Read: it’s your civic duty. I have never before felt this more clearly or more urgently.

 

All summer I’ve been teaching students about the necessity of reading critically and evaluating sources with greater awareness and discernment.

 

This is a new idea for many students and I’m aware that it can strike them as elitist and exclusionary. What I try to make clear, though, is that we evaluate sources by examining THEIR sources. So, when looking at fairylore, for example, our best sources are either primary ones (oral tales or accounts in Irish or English) or secondary ones (analysis or ethnography) that rely on primary sources.

 

We run into trouble – distortion, inaccuracy, bias – when we get too far from primary sources. And truth be told, the primary sources for Irish fairylore are WAY more interesting than the weak tea served on the internet!

 

Some members of the general public are also running into trouble with sources during this pandemic. Take the Florida sheriff, for instance, who announced yesterday that his deputies are officially prohibited from wearing masks while on the job. Why? Because, he says, “the amount of professionals that give the reason why we should, I can find the same amount of professionals that say why we shouldn’t.”

 

He is confused by these sources and so he has called the match squarely by the dictates of emotionalism and preference. (Lest we sneer, let’s remember the many times we also short circuit rational thought and do what’s easiest or most expedient; second piece of cake, anyone?).

 

Here’s the thing: this man does not wish his deputies to become infected, I can guarantee you that. But lacking the ability to evaluate divergent viewpoints he cannot come to a reasoned conclusion – even one that is so clearly in his own best interest. He was not taught to do this and no one helped him feel at home in the realm of language which is itself the SOURCE of ideas.

 

I believe the most valuable thing we have as thinkers and participants in social, political, and cultural life is a frame of reference – a mental Rolodex of allusions, analogies, context, and memory – that empowers us to formulate an informed perspective on everything from fairies to mask-wearing.
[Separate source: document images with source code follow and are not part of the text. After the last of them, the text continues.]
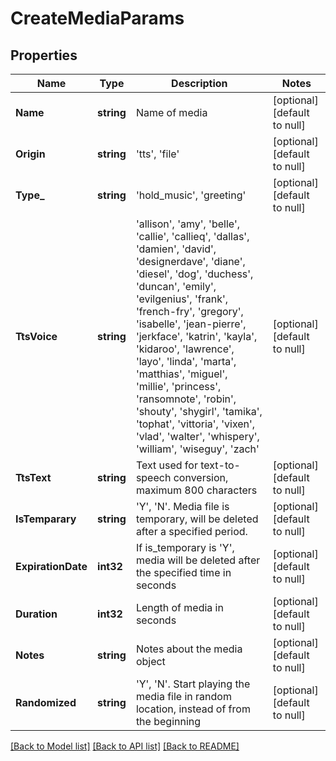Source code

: # CreateMediaParams

## Properties
Name | Type | Description | Notes
------------ | ------------- | ------------- | -------------
**Name** | **string** | Name of media | [optional] [default to null]
**Origin** | **string** | &#39;tts&#39;, &#39;file&#39; | [optional] [default to null]
**Type_** | **string** | &#39;hold_music&#39;, &#39;greeting&#39; | [optional] [default to null]
**TtsVoice** | **string** | &#39;allison&#39;, &#39;amy&#39;, &#39;belle&#39;, &#39;callie&#39;, &#39;callieq&#39;, &#39;dallas&#39;, &#39;damien&#39;, &#39;david&#39;, &#39;designerdave&#39;, &#39;diane&#39;, &#39;diesel&#39;, &#39;dog&#39;, &#39;duchess&#39;, &#39;duncan&#39;, &#39;emily&#39;, &#39;evilgenius&#39;, &#39;frank&#39;, &#39;french-fry&#39;, &#39;gregory&#39;, &#39;isabelle&#39;, &#39;jean-pierre&#39;, &#39;jerkface&#39;, &#39;katrin&#39;, &#39;kayla&#39;, &#39;kidaroo&#39;, &#39;lawrence&#39;, &#39;layo&#39;, &#39;linda&#39;, &#39;marta&#39;, &#39;matthias&#39;, &#39;miguel&#39;, &#39;millie&#39;, &#39;princess&#39;, &#39;ransomnote&#39;, &#39;robin&#39;, &#39;shouty&#39;, &#39;shygirl&#39;, &#39;tamika&#39;, &#39;tophat&#39;, &#39;vittoria&#39;, &#39;vixen&#39;, &#39;vlad&#39;, &#39;walter&#39;, &#39;whispery&#39;, &#39;william&#39;, &#39;wiseguy&#39;, &#39;zach&#39; | [optional] [default to null]
**TtsText** | **string** | Text used for text-to-speech conversion, maximum 800 characters | [optional] [default to null]
**IsTemparary** | **string** | &#39;Y&#39;, &#39;N&#39;. Media file is temporary, will be deleted after a specified period. | [optional] [default to null]
**ExpirationDate** | **int32** | If is_temporary is &#39;Y&#39;, media will be deleted after the specified time in seconds | [optional] [default to null]
**Duration** | **int32** | Length of media in seconds | [optional] [default to null]
**Notes** | **string** | Notes about the media object | [optional] [default to null]
**Randomized** | **string** | &#39;Y&#39;, &#39;N&#39;. Start playing the media file in random location, instead of from the beginning | [optional] [default to null]

[[Back to Model list]](../README.md#documentation-for-models) [[Back to API list]](../README.md#documentation-for-api-endpoints) [[Back to README]](../README.md)


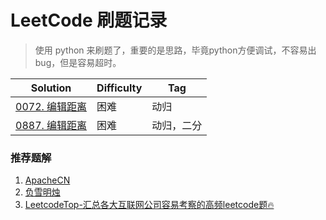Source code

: # LeetCode 刷题记录

> 使用 python 来刷题了，重要的是思路，毕竟python方便调试，不容易出bug，但是容易超时。

| Solution                                                     | Difficulty | Tag  |
| ------------------------------------------------------------ | ---------- | ---- |
| [0072. 编辑距离](https://github.com/chenkangyang/lt-solutions/blob/master/Solutions/0072.py) | 困难       | 动归 |
| [0887. 编辑距离](https://github.com/chenkangyang/lt-solutions/blob/master/Solutions/0887.py) | 困难       | 动归，二分 |
### 推荐题解

1. [ApacheCN](https://github.com/apachecn/Interview/tree/master/docs/Algorithm)
2. [负雪明烛](https://blog.csdn.net/fuxuemingzhu/category_5790037.html)
3. [LeetcodeTop-汇总各大互联网公司容易考察的高频leetcode题🔥](https://github.com/afatcoder/LeetcodeTop)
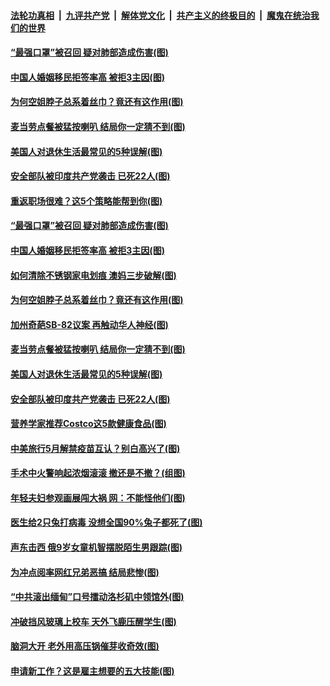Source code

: 

####  [法轮功真相](../../../../basic/blob/master/README.md?t=04071132) &nbsp;|&nbsp; [九评共产党](../../../../9ping.md/blob/master/README.md?t=04071132) &nbsp;|&nbsp; [解体党文化](../../../../jtdwh.md/blob/master/README.md?t=04071132)  &nbsp;|&nbsp; [共产主义的终极目的](../../../../gczydzjmd.md/blob/master/README.md?t=04071132) &nbsp;|&nbsp; [魔鬼在统治我们的世界](../../../../mgztzwmdsj.md/blob/master/README.md?t=04071132) 

#### [“最强口罩”被召回 疑对肺部造成伤害(图)](../pages/p3/967950.md?t=04071132) 

#### [中国人婚姻移民拒签率高 被拒3主因(图)](../pages/p3/967939.md?t=04071132) 

#### [为何空姐脖子总系着丝巾？竟还有这作用(图)](../pages/p3/967934.md?t=04071132) 

#### [麦当劳点餐被猛按喇叭 结局你一定猜不到(图)](../pages/p3/967866.md?t=04071132) 

#### [美国人对退休生活最常见的5种误解(图)](../pages/p3/967855.md?t=04071132) 

#### [安全部队被印度共产党袭击 已死22人(图)](../pages/p3/967850.md?t=04071132) 

#### [重返职场很难？这5个策略能帮到你(图)](../pages/p3/967975.md?t=04071132) 

#### [“最强口罩”被召回 疑对肺部造成伤害(图)](../pages/p3/967950.md?t=04071132) 

#### [中国人婚姻移民拒签率高 被拒3主因(图)](../pages/p3/967939.md?t=04071132) 

#### [如何清除不锈钢家电划痕 澳妈三步破解(图)](../pages/p3/967942.md?t=04071132) 

#### [为何空姐脖子总系着丝巾？竟还有这作用(图)](../pages/p3/967934.md?t=04071132) 

#### [加州奇葩SB-82议案 再触动华人神经(图)](../pages/p3/967925.md?t=04071132) 

#### [麦当劳点餐被猛按喇叭 结局你一定猜不到(图)](../pages/p3/967866.md?t=04071132) 

#### [美国人对退休生活最常见的5种误解(图)](../pages/p3/967855.md?t=04071132) 

#### [安全部队被印度共产党袭击 已死22人(图)](../pages/p3/967850.md?t=04071132) 

#### [营养学家推荐Costco这5款健康食品(图)](../pages/p3/967840.md?t=04071132) 

#### [中美旅行5月解禁疫苗互认？别白高兴了(图)](../pages/p3/967763.md?t=04071132) 

#### [手术中火警响起浓烟滚滚 撤还是不撤？(组图)](../pages/p3/967767.md?t=04071132) 

#### [年轻夫妇参观画展闯大祸 网：不能怪他们(图)](../pages/p3/967758.md?t=04071132) 

#### [医生给2只兔打病毒 没想全国90%兔子都死了(图)](../pages/p3/967757.md?t=04071132) 

#### [声东击西 俄9岁女童机智摆脱陌生男跟踪(图)](../pages/p3/967712.md?t=04071132) 

#### [为冲点阅率网红兄弟恶搞 结局悲惨(图)](../pages/p3/967491.md?t=04071132) 

#### [“中共滚出缅甸”口号擂动洛杉矶中领馆外(图)](../pages/p3/967702.md?t=04071132) 

#### [冲破挡风玻璃上校车 天外飞鹿压醒学生(图)](../pages/p3/967696.md?t=04071132) 

#### [脑洞大开 老外用高压锅催芽收奇效(图)](../pages/p3/967470.md?t=04071132) 

#### [申请新工作？这是雇主想要的五大技能(图)](../pages/p3/967616.md?t=04071132) 

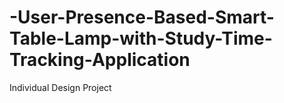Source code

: # -User-Presence-Based-Smart-Table-Lamp-with-Study-Time-Tracking-Application
Individual Design Project
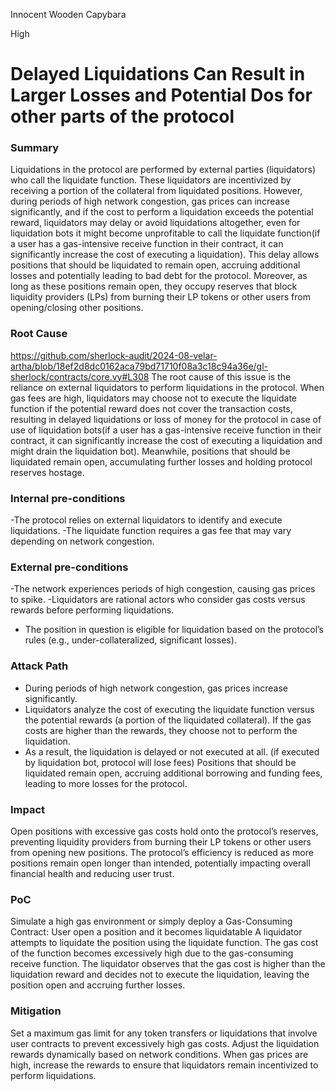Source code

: Innocent Wooden Capybara

High

# Delayed Liquidations Can Result in Larger Losses and Potential Dos for other parts of the protocol

### Summary

Liquidations in the protocol are performed by external parties (liquidators) who call the liquidate function. These liquidators are incentivized by receiving a portion of the collateral from liquidated positions. However, during periods of high network congestion, gas prices can increase significantly, and if the cost to perform a liquidation exceeds the potential reward, liquidators may delay or avoid liquidations altogether, even for liquidation bots it might become unprofitable to call the liquidate function(if a user has a gas-intensive receive function in their contract, it can significantly increase the cost of executing a liquidation). This delay allows positions that should be liquidated to remain open, accruing additional losses and potentially leading to bad debt for the protocol. Moreover, as long as these positions remain open, they occupy reserves that block liquidity providers (LPs) from burning their LP tokens or other users from opening/closing other positions.

### Root Cause

https://github.com/sherlock-audit/2024-08-velar-artha/blob/18ef2d8dc0162aca79bd71710f08a3c18c94a36e/gl-sherlock/contracts/core.vy#L308
The root cause of this issue is the reliance on external liquidators to perform liquidations in the protocol. When gas fees are high, liquidators may choose not to execute the liquidate function if the potential reward does not cover the transaction costs, resulting in delayed liquidations or loss of money for the protocol in case of use of liquidation bots(if a user has a gas-intensive receive function in their contract, it can significantly increase the cost of executing a liquidation and might drain the liquidation bot). Meanwhile, positions that should be liquidated remain open, accumulating further losses and holding protocol reserves hostage.



### Internal pre-conditions

-The protocol relies on external liquidators to identify and execute liquidations.
-The liquidate function requires a gas fee that may vary depending on network congestion.


### External pre-conditions

-The network experiences periods of high congestion, causing gas prices to spike.
-Liquidators are rational actors who consider gas costs versus rewards before performing liquidations.
- The position in question is eligible for liquidation based on the protocol’s rules (e.g., under-collateralized, significant losses).

### Attack Path

- During periods of high network congestion, gas prices increase significantly.
- Liquidators analyze the cost of executing the liquidate function versus the potential rewards (a portion of the liquidated collateral). If the gas costs are higher than the rewards, they choose not to perform the liquidation.
- As a result, the liquidation is delayed or not executed at all. (if executed by liquidation bot, protocol will lose fees) Positions that should be liquidated remain open, accruing additional borrowing and funding fees, leading to more losses for the protocol.


### Impact

Open positions with excessive gas costs hold onto the protocol’s reserves, preventing liquidity providers from burning their LP tokens or other users from opening new positions.
The protocol’s efficiency is reduced as more positions remain open longer than intended, potentially impacting overall financial health and reducing user trust.

### PoC

Simulate a high gas environment or simply deploy a Gas-Consuming Contract:
User open a position and it becomes liquidatable
A liquidator attempts to liquidate the position using the liquidate function. The gas cost of the function becomes excessively high due to the gas-consuming receive function.
The liquidator observes that the gas cost is higher than the liquidation reward and decides not to execute the liquidation, leaving the position open and accruing further losses.


### Mitigation

Set a maximum gas limit for any token transfers or liquidations that involve user contracts to prevent excessively high gas costs.
Adjust the liquidation rewards dynamically based on network conditions. When gas prices are high, increase the rewards to ensure that liquidators remain incentivized to perform liquidations.
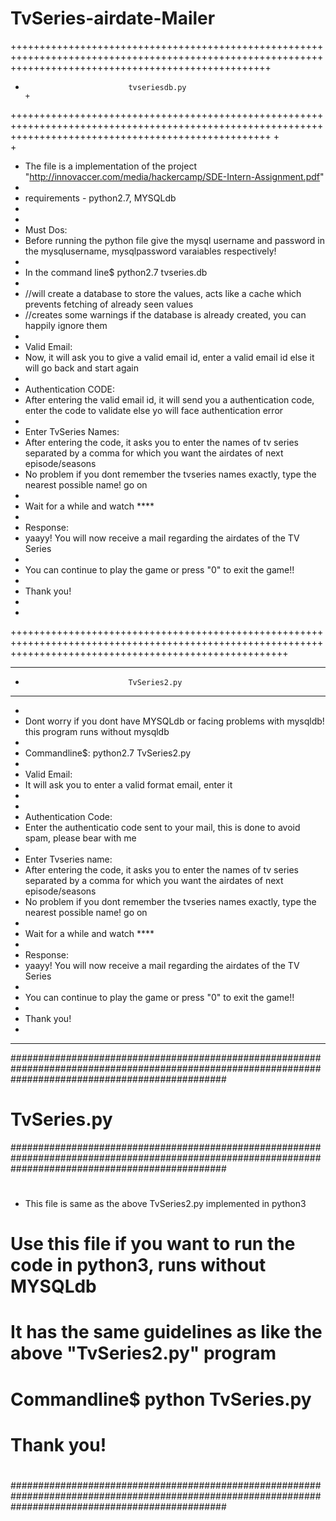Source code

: # TvSeries-airdate-Mailer

+++++++++++++++++++++++++++++++++++++++++++++++++++++++++++++++++++++++++++++++++++++++++++++++++++++++++++++++++++++++++++++++++++++++++++++++++++++++++
+                            tvseriesdb.py                                                                                                              +
+++++++++++++++++++++++++++++++++++++++++++++++++++++++++++++++++++++++++++++++++++++++++++++++++++++++++++++++++++++++++++++++++++++++++++++++++++++++++
+                                                                                                                                                       
+                                                                                                                                                       
+  The file is a implementation of the project "http://innovaccer.com/media/hackercamp/SDE-Intern-Assignment.pdf"                                       
+  
+  requirements - python2.7, MYSQLdb
+   
+
+  Must Dos:
+  Before running the python file give the mysql username and password in the mysqlusername, mysqlpassword varaiables respectively!
+  
+  In the command line$ python2.7 tvseries.db
+
+  //will create a database to store the values, acts like a cache which prevents fetching of already seen values
+  //creates some warnings if the database is already created, you can happily ignore them
+  
+  Valid Email:
+  Now, it will ask you to give a valid email id, enter a valid email id else it will go back and start again
+
+  Authentication CODE: 
+  After entering the valid email id, it will send you a authentication code, enter the code to validate else yo will face authentication error
+
+  Enter TvSeries Names:
+  After entering the code, it asks you to enter the names of tv series separated by a comma for which you want the airdates of next episode/seasons
+  No problem if you dont remember the tvseries names exactly, type the nearest possible name! go on
+
+  Wait for a while and watch ****
+
+  Response:
+  yaayy! You will now receive a mail regarding the airdates of the TV Series   
+
+  You can continue to play the game or press "0" to exit the game!!
+
+  Thank you!
+
+
++++++++++++++++++++++++++++++++++++++++++++++++++++++++++++++++++++++++++++++++++++++++++++++++++++++++++++++++++++++++++++++++++++++++++++++++++++++++++++


***********************************************************************************************************************************************************
*                            TvSeries2.py
***********************************************************************************************************************************************************
* 
*   Dont worry if you dont have MYSQLdb or facing problems with mysqldb!  this program runs without mysqldb
*
*   Commandline$: python2.7 TvSeries2.py
*   
*   Valid Email:
*   It will ask you to enter a valid format email, enter it
*
*
*   Authentication Code:
*   Enter the authenticatio code sent to your mail, this is done to avoid spam, please bear with me
*
*   Enter Tvseries name:
*   After entering the code, it asks you to enter the names of tv series separated by a comma for which you want the airdates of next episode/seasons
*   No problem if you dont remember the tvseries names exactly, type the nearest possible name! go on
*
*   Wait for a while and watch ****
*
*   Response:
*   yaayy! You will now receive a mail regarding the airdates of the TV Series   
*
*   You can continue to play the game or press "0" to exit the game!!
*
*   Thank you!
*
*********************************************************************************************************************************************************

#######################################################################################################################################################
#                                       TvSeries.py
#######################################################################################################################################################
#
#
*  This file is same as the above TvSeries2.py implemented in python3
#
#  Use this file if you want to run the code in python3, runs without MYSQLdb
#
#  It has the same guidelines as like the above "TvSeries2.py" program
#
#  Commandline$ python TvSeries.py
#
#  Thank you!
#
#######################################################################################################################################################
Of course, this frame of reference is ever evolving and responsive to new evidence; it’s not a static entity but a living image of an individual mind in this moment.

 

The best way I know to develop and expand our frame of reference is to read.

 

Once, we were a nation of readers. We are currently led by a man who tells us proudly that he doesn’t read. He is far from alone. Many people see reading as an activity separate from the rush and requirements of “real life.” But nothing could be further from the truth, and this view results in intellectual impoverishment that if unchecked leads and has led to other forms of impoverishment.

 

I have been lucky to know people who carried within them extraordinary richness. They are measured and patient, understanding something of history. They are humane and disinclined to mock others, having immersed themselves in human stories. Every one of these people is an avid reader.

 

To my mind, it’s clear that if we wish to become empowered thinkers capable of making choices that lead to our own flourishing and to the flourishing of those with whom we share the world, we must read.

 

And teachers, parents, adults, all of us – we must pass this value to our young ones.

 

Reading cultivates the head (clarity, rationality) AND the heart (compassion, sympathetic imagination). With these excellent, necessary tools, we create lives of freedom, growth, connection, contribution, and great beauty.

 

We become people who carry treasure and share it for the good of all.